For most users, Google App Engine will be more cost-effective. The http://opendatakit.appspot.com site, which is lightly used, typically costs just over the minimum charge of $2.10/week unless there are a lot of users that have set up publishing actions (we purge these periodically). A 6000 hh study in Mumbai that ran from 01 September 2011 through 29 February 2012 also incurred the minimum charge of $2.10/week for mid-November onward (Google did not begin billing until mid November 2011). Keep in mind that you can enable billing on an as-needed weekly basis. You will incur no charges at all if you disable billing (e.g., between data gathering campaigns, while you are developing the forms for the next campaign); when disabled, access is restricted to the free daily usage limit.

App Engine Usage Fees

On App Engine, the primary consumption is Datastore Reads.

To minimize App Engine usage fees, users should restrict access to the ODK Aggregate website and NOT keep browser windows open on the submissions tab. That tab is refreshed every 6 seconds if the user is actively doing work, or slightly less frequently if they are not. At the default display of 100 submissions (a minimum of 100 Reads), that can quickly add up. Keep in mind that every select-one or select-multiple question incurs an additional Read (one for each value stored). And images incur a minimum of 10 Reads. Every 200 questions in your survey costs an additional Read, and each repeat group also costs a Read for each filled-in repeat in that group.

For example, if your survey has 500 questions, with a repeat group containing an additional 300 questions, and the typical survey has 4 filled-in repeats, then the cost to display the Submissions tab is a minimum of 100*( (500 questions in chunks of 200 per Read = 3) + 4*(300 questions in chunks of 200 per Read = 2) ) = 100 * (3 + 4*2) ) = 100 * 11 = 1100 Reads with each refresh of the Submissions tab. At this rate, the free quota would be exceeded within 5 minutes! And this survey did not contain any select-one or select-multiple questions, or any audio, video or image captures, all of which would require more Reads.

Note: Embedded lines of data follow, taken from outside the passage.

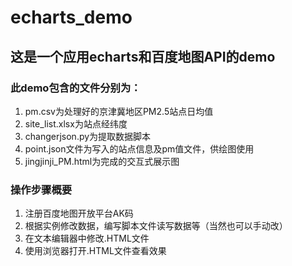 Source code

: # echarts_demo
## 这是一个应用echarts和百度地图API的demo

### 此demo包含的文件分别为：
1. pm.csv为处理好的京津冀地区PM2.5站点日均值
2. site_list.xlsx为站点经纬度
3. changerjson.py为提取数据脚本
4. point.json文件为写入的站点信息及pm值文件，供绘图使用
5. jingjinji_PM.html为完成的交互式展示图

### 操作步骤概要
1. 注册百度地图开放平台AK码
2. 根据实例修改数据，编写脚本文件读写数据等（当然也可以手动改）
3. 在文本编辑器中修改.HTML文件
4. 使用浏览器打开.HTML文件查看效果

Also, it is generally more efficient to use ODK Briefcase to generate CSV files than to use ODK Aggregate, as ODK Briefcase will use the locally-cached data to generate the CSV files.

With larger datasets, there are two modes of operation:

  1. ODK Aggregate retains the full dataset. In this mode, it is slightly more efficient to Pull data to your local computer then immediately Push it back up. This sets some internal tracking logic within ODK Briefcase so that the next Pull is somewhat more efficient (the Push just verifies that what you have locally matches the content on ODK Aggregate).
  2. ODK Aggregate retains only a portion of the dataset. In this mode, the user periodically uses the Purge button on the Forms Management / Submissions Admin tab to remove older data collection records. In this mode, you would never Push data up to ODK Aggregate, as that would restore the purged data.

Finally, when minimizing usage, setting up a single publisher to, e.g., Fusion Tables, and doing your data analysis and review on that platform will be most cost effective. You can export CSVs from that platform, should you wish to avoid using ODK Briefcase.